··· Provided material

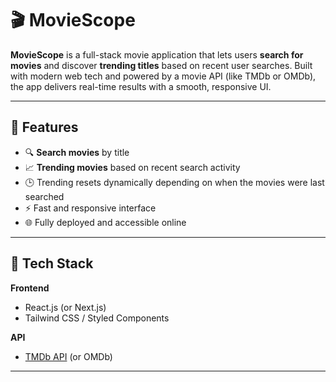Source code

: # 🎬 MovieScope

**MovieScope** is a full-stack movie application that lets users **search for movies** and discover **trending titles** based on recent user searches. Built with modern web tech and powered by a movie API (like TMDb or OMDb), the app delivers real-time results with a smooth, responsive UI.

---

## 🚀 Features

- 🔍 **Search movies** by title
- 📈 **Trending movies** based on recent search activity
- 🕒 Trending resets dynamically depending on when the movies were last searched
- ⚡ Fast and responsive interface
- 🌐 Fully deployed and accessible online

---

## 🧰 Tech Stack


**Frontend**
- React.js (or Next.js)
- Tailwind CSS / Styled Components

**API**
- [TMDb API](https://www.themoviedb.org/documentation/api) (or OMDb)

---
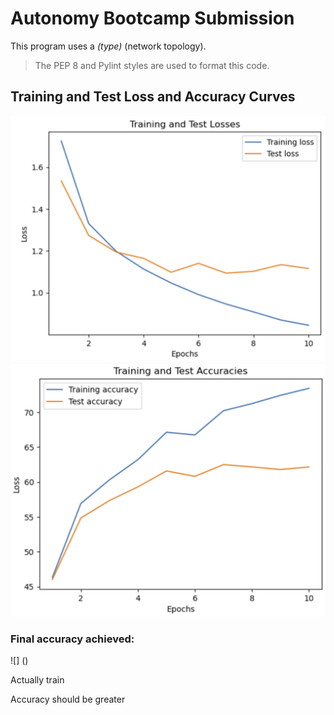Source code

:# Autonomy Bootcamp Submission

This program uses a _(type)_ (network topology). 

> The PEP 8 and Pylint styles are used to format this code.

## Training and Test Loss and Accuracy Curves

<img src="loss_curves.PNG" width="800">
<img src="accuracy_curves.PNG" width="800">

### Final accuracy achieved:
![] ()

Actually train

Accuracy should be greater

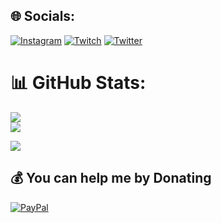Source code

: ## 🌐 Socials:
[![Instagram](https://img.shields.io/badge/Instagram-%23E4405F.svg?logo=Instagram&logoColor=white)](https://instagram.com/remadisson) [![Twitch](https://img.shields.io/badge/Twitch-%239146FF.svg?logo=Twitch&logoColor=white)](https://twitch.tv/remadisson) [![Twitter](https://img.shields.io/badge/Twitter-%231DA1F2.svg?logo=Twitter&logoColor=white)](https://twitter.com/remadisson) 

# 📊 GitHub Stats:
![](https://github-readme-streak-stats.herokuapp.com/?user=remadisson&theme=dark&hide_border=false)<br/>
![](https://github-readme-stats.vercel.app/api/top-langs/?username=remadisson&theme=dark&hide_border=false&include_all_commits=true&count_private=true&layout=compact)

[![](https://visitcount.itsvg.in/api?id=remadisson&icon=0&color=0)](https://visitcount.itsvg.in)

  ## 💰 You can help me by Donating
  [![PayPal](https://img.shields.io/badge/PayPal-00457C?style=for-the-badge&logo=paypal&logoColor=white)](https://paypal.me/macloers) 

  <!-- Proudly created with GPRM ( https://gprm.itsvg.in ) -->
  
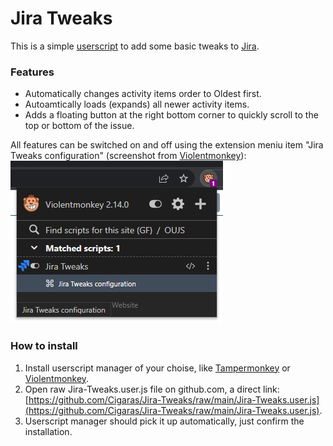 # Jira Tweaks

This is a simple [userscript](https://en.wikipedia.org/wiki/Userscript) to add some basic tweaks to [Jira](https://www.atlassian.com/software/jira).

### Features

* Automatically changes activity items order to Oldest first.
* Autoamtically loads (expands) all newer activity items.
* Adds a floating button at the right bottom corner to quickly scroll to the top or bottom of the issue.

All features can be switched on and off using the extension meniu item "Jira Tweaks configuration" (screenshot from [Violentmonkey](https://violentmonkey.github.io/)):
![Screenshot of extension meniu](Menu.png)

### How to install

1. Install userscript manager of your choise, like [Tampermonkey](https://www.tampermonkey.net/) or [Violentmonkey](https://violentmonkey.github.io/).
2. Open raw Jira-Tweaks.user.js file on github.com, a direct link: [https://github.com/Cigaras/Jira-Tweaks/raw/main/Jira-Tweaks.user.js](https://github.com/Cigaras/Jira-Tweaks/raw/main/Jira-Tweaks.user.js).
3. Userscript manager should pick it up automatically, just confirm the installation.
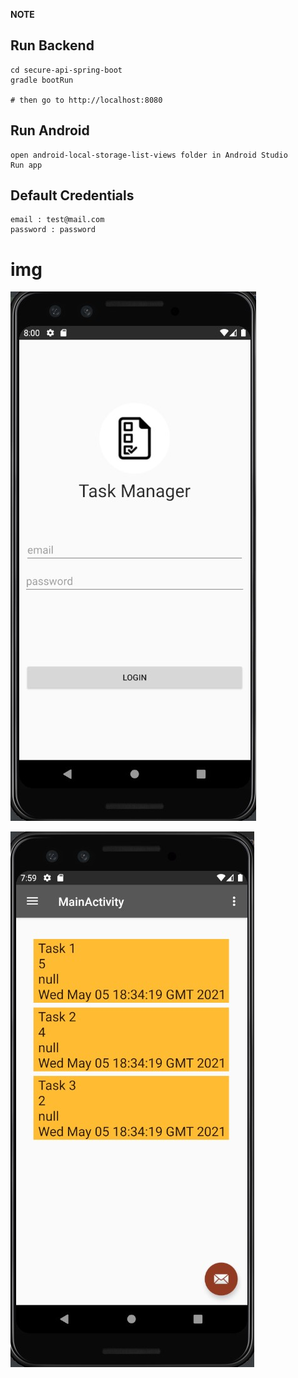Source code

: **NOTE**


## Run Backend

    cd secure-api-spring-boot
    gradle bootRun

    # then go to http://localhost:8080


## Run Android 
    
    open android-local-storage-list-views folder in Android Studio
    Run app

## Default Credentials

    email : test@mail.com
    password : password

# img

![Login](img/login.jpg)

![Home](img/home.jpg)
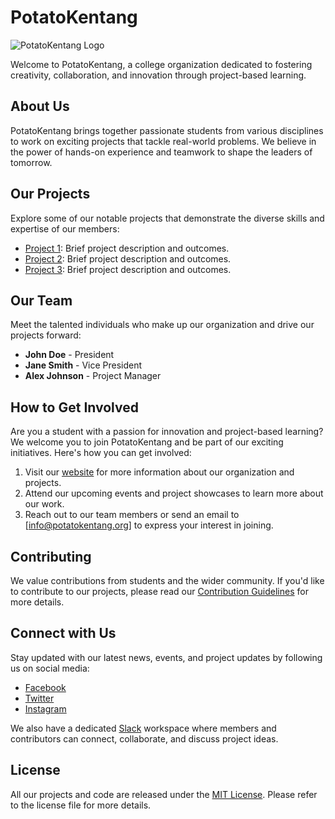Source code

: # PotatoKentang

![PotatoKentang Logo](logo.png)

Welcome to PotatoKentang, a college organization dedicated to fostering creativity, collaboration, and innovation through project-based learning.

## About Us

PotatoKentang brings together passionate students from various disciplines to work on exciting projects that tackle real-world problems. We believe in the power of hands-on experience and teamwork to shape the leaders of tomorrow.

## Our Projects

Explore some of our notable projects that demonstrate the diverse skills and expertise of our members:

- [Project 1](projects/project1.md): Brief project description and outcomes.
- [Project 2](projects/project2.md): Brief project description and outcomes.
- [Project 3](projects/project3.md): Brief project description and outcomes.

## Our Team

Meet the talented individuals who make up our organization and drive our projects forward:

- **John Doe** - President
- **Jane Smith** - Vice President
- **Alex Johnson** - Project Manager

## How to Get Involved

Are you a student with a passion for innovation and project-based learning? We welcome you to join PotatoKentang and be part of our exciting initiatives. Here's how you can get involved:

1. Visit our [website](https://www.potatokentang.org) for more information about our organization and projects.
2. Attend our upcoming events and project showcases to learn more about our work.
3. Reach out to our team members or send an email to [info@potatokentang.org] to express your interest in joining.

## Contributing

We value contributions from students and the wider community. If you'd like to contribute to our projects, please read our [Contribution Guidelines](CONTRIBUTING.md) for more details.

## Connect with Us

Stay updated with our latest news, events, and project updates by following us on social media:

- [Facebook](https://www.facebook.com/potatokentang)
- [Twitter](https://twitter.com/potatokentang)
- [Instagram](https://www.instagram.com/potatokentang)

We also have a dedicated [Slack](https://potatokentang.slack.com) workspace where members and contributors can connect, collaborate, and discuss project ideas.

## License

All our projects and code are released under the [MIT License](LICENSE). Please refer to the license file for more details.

······
··· Provided material

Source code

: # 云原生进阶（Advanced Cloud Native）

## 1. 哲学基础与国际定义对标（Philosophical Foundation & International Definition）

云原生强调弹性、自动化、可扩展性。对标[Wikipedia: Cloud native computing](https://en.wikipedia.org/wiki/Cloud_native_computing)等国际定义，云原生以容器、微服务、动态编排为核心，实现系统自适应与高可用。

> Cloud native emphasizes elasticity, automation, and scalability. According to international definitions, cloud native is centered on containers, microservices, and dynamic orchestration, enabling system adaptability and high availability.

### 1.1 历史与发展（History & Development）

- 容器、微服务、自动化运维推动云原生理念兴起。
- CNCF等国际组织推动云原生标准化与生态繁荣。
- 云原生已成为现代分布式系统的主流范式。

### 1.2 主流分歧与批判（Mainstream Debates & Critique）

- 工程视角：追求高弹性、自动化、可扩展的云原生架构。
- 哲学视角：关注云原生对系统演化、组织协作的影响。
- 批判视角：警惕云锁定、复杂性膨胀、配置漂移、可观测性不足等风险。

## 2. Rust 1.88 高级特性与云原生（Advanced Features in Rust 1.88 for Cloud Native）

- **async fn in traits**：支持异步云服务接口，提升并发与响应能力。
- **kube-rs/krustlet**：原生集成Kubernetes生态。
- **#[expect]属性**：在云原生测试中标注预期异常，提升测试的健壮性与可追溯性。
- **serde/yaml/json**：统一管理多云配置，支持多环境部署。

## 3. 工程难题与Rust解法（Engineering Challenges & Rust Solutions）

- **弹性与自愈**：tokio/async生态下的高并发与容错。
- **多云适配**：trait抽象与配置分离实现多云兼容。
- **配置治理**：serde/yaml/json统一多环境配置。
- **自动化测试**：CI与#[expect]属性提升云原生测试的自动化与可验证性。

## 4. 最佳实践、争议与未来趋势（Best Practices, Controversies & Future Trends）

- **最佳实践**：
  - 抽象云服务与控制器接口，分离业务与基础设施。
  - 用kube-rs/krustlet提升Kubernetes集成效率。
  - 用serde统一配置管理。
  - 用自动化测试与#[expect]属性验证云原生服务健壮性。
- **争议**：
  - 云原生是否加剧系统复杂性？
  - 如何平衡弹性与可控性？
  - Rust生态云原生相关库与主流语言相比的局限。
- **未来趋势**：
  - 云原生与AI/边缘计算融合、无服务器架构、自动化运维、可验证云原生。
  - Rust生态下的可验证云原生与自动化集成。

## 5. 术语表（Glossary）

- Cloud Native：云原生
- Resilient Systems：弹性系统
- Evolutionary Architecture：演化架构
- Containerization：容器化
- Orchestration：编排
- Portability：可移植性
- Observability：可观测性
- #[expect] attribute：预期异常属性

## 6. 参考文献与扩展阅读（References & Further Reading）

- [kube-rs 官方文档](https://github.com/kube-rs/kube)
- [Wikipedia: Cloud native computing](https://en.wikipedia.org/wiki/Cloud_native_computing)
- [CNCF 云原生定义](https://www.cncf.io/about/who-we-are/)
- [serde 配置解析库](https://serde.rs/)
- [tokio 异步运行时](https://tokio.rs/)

······

Take the lines above starting at the one containing "password : password" and ending at the one containing "## About Us", and print them again exactly, without pictures.

    password : password

# img

![Login](img/login.jpg)

![Home](img/home.jpg)
Source code

: # PotatoKentang

![PotatoKentang Logo](logo.png)

Welcome to PotatoKentang, a college organization dedicated to fostering creativity, collaboration, and innovation through project-based learning.

## About Us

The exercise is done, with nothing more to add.